Records drawn from a dataset:
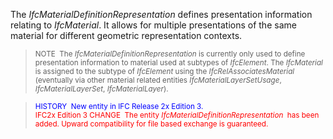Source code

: The _IfcMaterialDefinitionRepresentation_
defines presentation information relating to _IfcMaterial_. It
allows for multiple presentations of the same material for different
geometric representation contexts.  
> <small>NOTE&nbsp;
The <i>IfcMaterialDefinitionRepresentation</i>
is currently only used to define presentation information to material
used at subtypes of <i>IfcElement</i>. The <i>IfcMaterial</i> is
assigned to the subtype of <i>IfcElement</i>
using the <i>IfcRelAssociatesMaterial</i>
(eventually via other material related entities <i>IfcMaterialLayerSetUsage</i>,
  <i>IfcMaterialLayerSet</i>, <i>IfcMaterialLayer</i>).</small>

> <small><font color="#0000ff">HISTORY&nbsp;
New entity in IFC Release 2x Edition 3.<br>
  </font><font color="#ff0000">IFC2x Edition 3
CHANGE&nbsp; The
entity <i>IfcMaterialDefinitionRepresentation&nbsp;</i>
has been added. Upward compatibility for file
based exchange is guaranteed.</font></small>  
>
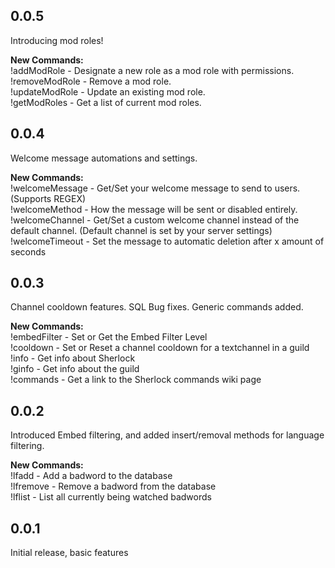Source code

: ## 0.0.5
Introducing mod roles!

**New Commands:**  
!addModRole - Designate a new role as a mod role with permissions.  
!removeModRole - Remove a mod role.  
!updateModRole - Update an existing mod role.  
!getModRoles - Get a list of current mod roles.  

## 0.0.4
Welcome message automations and settings.

**New Commands:**  
!welcomeMessage - Get/Set your welcome message to send to users.  (Supports REGEX)  
!welcomeMethod - How the message will be sent or disabled entirely.  
!welcomeChannel - Get/Set a custom welcome channel instead of the default channel.  (Default channel is set by your server settings)  
!welcomeTimeout - Set the message to automatic deletion after x amount of seconds

## 0.0.3
Channel cooldown features.  SQL Bug fixes.  Generic commands added.  

**New Commands:**  
!embedFilter - Set or Get the Embed Filter Level  
!cooldown  - Set or Reset a channel cooldown for a textchannel in a guild  
!info - Get info about Sherlock  
!ginfo - Get info about the guild  
!commands - Get a link to the Sherlock commands wiki page

## 0.0.2
Introduced Embed filtering, and added insert/removal methods for language filtering.
  
**New Commands:**  
!lfadd - Add a badword to the database  
!lfremove - Remove a badword from the database  
!lflist - List all currently being watched badwords


## 0.0.1
Initial release, basic features
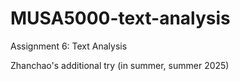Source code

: # MUSA5000-text-analysis
Assignment 6: Text Analysis

Zhanchao's additional try (in summer, summer 2025)
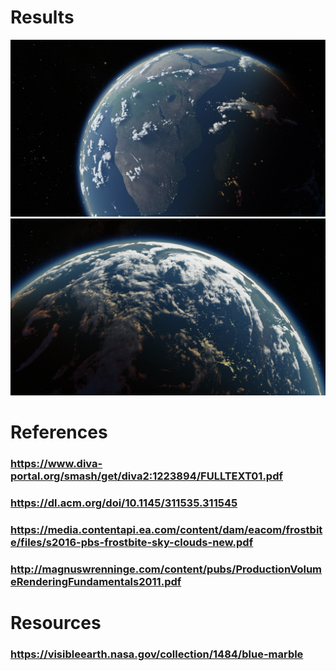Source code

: # Results

![alt text](https://github.com//JakeKurtz/Volumetric-Clouds/blob/master/results/earth_1.png?raw=true)
![alt text](https://github.com//JakeKurtz/Volumetric-Clouds/blob/master/results/earth_2.png?raw=true)

# References
### https://www.diva-portal.org/smash/get/diva2:1223894/FULLTEXT01.pdf
### https://dl.acm.org/doi/10.1145/311535.311545
### https://media.contentapi.ea.com/content/dam/eacom/frostbite/files/s2016-pbs-frostbite-sky-clouds-new.pdf
### http://magnuswrenninge.com/content/pubs/ProductionVolumeRenderingFundamentals2011.pdf

# Resources
### https://visibleearth.nasa.gov/collection/1484/blue-marble
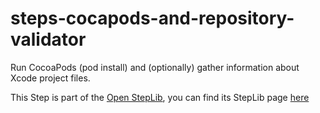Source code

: steps-cocapods-and-repository-validator
=======================================

Run CocoaPods (pod install) and (optionally) gather information about Xcode project files.

This Step is part of the [Open StepLib](http://www.steplib.com/), you can find its StepLib page [here](http://www.steplib.com/step/cocoapods-and-xcode-repository-validator)
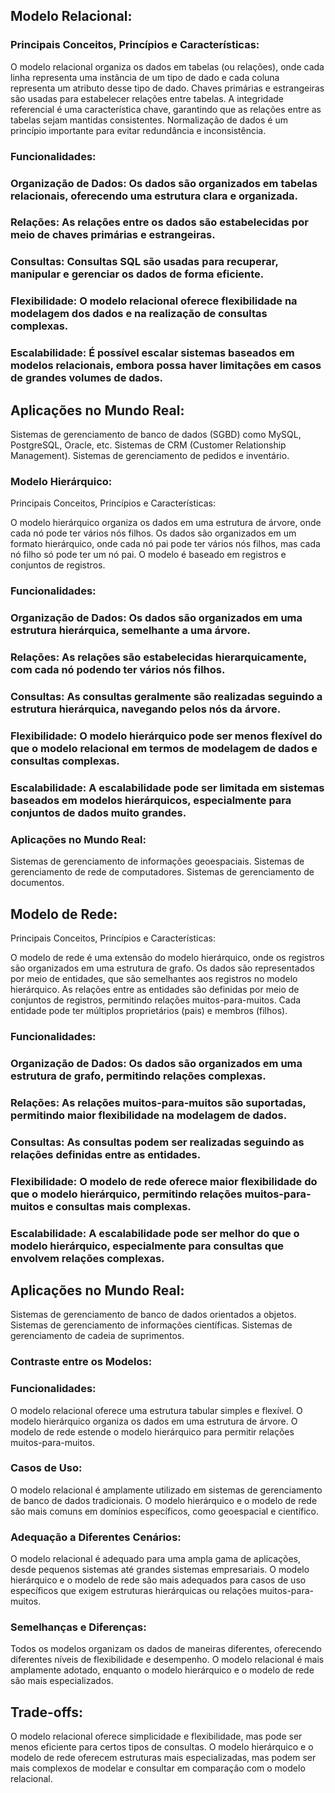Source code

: ## Modelo Relacional:

### Principais Conceitos, Princípios e Características:

O modelo relacional organiza os dados em tabelas (ou relações), onde cada linha representa uma instância de um tipo de dado e cada coluna representa um atributo desse tipo de dado.
Chaves primárias e estrangeiras são usadas para estabelecer relações entre tabelas.
A integridade referencial é uma característica chave, garantindo que as relações entre as tabelas sejam mantidas consistentes.
Normalização de dados é um princípio importante para evitar redundância e inconsistência.

### Funcionalidades:

### Organização de Dados: Os dados são organizados em tabelas relacionais, oferecendo uma estrutura clara e organizada.

### Relações: As relações entre os dados são estabelecidas por meio de chaves primárias e estrangeiras.

### Consultas: Consultas SQL são usadas para recuperar, manipular e gerenciar os dados de forma eficiente.

### Flexibilidade: O modelo relacional oferece flexibilidade na modelagem dos dados e na realização de consultas complexas.

### Escalabilidade: É possível escalar sistemas baseados em modelos relacionais, embora possa haver limitações em casos de grandes volumes de dados.

## Aplicações no Mundo Real:

Sistemas de gerenciamento de banco de dados (SGBD) como MySQL, PostgreSQL, Oracle, etc.
Sistemas de CRM (Customer Relationship Management).
Sistemas de gerenciamento de pedidos e inventário.

### Modelo Hierárquico:

Principais Conceitos, Princípios e Características:

O modelo hierárquico organiza os dados em uma estrutura de árvore, onde cada nó pode ter vários nós filhos.
Os dados são organizados em um formato hierárquico, onde cada nó pai pode ter vários nós filhos, mas cada nó filho só pode ter um nó pai.
O modelo é baseado em registros e conjuntos de registros.

### Funcionalidades:

### Organização de Dados: Os dados são organizados em uma estrutura hierárquica, semelhante a uma árvore.

### Relações: As relações são estabelecidas hierarquicamente, com cada nó podendo ter vários nós filhos.

### Consultas: As consultas geralmente são realizadas seguindo a estrutura hierárquica, navegando pelos nós da árvore.

### Flexibilidade: O modelo hierárquico pode ser menos flexível do que o modelo relacional em termos de modelagem de dados e consultas complexas.

### Escalabilidade: A escalabilidade pode ser limitada em sistemas baseados em modelos hierárquicos, especialmente para conjuntos de dados muito grandes.

### Aplicações no Mundo Real:

Sistemas de gerenciamento de informações geoespaciais.
Sistemas de gerenciamento de rede de computadores.
Sistemas de gerenciamento de documentos.

## Modelo de Rede:

Principais Conceitos, Princípios e Características:

O modelo de rede é uma extensão do modelo hierárquico, onde os registros são organizados em uma estrutura de grafo.
Os dados são representados por meio de entidades, que são semelhantes aos registros no modelo hierárquico.
As relações entre as entidades são definidas por meio de conjuntos de registros, permitindo relações muitos-para-muitos.
Cada entidade pode ter múltiplos proprietários (pais) e membros (filhos).

### Funcionalidades:

### Organização de Dados: Os dados são organizados em uma estrutura de grafo, permitindo relações complexas.

### Relações: As relações muitos-para-muitos são suportadas, permitindo maior flexibilidade na modelagem de dados.

### Consultas: As consultas podem ser realizadas seguindo as relações definidas entre as entidades.

### Flexibilidade: O modelo de rede oferece maior flexibilidade do que o modelo hierárquico, permitindo relações muitos-para-muitos e consultas mais complexas.

### Escalabilidade: A escalabilidade pode ser melhor do que o modelo hierárquico, especialmente para consultas que envolvem relações complexas.

## Aplicações no Mundo Real:

Sistemas de gerenciamento de banco de dados orientados a objetos.
Sistemas de gerenciamento de informações científicas.
Sistemas de gerenciamento de cadeia de suprimentos.

### Contraste entre os Modelos:

### Funcionalidades:

O modelo relacional oferece uma estrutura tabular simples e flexível.
O modelo hierárquico organiza os dados em uma estrutura de árvore.
O modelo de rede estende o modelo hierárquico para permitir relações muitos-para-muitos.

### Casos de Uso:

O modelo relacional é amplamente utilizado em sistemas de gerenciamento de banco de dados tradicionais.
O modelo hierárquico e o modelo de rede são mais comuns em domínios específicos, como geoespacial e científico.

### Adequação a Diferentes Cenários:

O modelo relacional é adequado para uma ampla gama de aplicações, desde pequenos sistemas até grandes sistemas empresariais.
O modelo hierárquico e o modelo de rede são mais adequados para casos de uso específicos que exigem estruturas hierárquicas ou relações muitos-para-muitos.

### Semelhanças e Diferenças:

Todos os modelos organizam os dados de maneiras diferentes, oferecendo diferentes níveis de flexibilidade e desempenho.
O modelo relacional é mais amplamente adotado, enquanto o modelo hierárquico e o modelo de rede são mais especializados.

## Trade-offs:

O modelo relacional oferece simplicidade e flexibilidade, mas pode ser menos eficiente para certos tipos de consultas.
O modelo hierárquico e o modelo de rede oferecem estruturas mais especializadas, mas podem ser mais complexos de modelar e consultar em comparação com o modelo relacional.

WHAT IS NEEDED -> Respond with the exact lines above running from the one containing "defines presentation information" to the one containing "role with permissions.", both ends kept and no pictures included.

COMPLETED TASK ->
defines presentation information relating to _IfcMaterial_. It
allows for multiple presentations of the same material for different
geometric representation contexts.  
> <small>NOTE&nbsp;
The <i>IfcMaterialDefinitionRepresentation</i>
is currently only used to define presentation information to material
used at subtypes of <i>IfcElement</i>. The <i>IfcMaterial</i> is
assigned to the subtype of <i>IfcElement</i>
using the <i>IfcRelAssociatesMaterial</i>
(eventually via other material related entities <i>IfcMaterialLayerSetUsage</i>,
  <i>IfcMaterialLayerSet</i>, <i>IfcMaterialLayer</i>).</small>

> <small><font color="#0000ff">HISTORY&nbsp;
New entity in IFC Release 2x Edition 3.<br>
  </font><font color="#ff0000">IFC2x Edition 3
CHANGE&nbsp; The
entity <i>IfcMaterialDefinitionRepresentation&nbsp;</i>
has been added. Upward compatibility for file
based exchange is guaranteed.</font></small>  
>
Source code

: ## 0.0.5
Introducing mod roles!

**New Commands:**  
!addModRole - Designate a new role as a mod role with permissions.  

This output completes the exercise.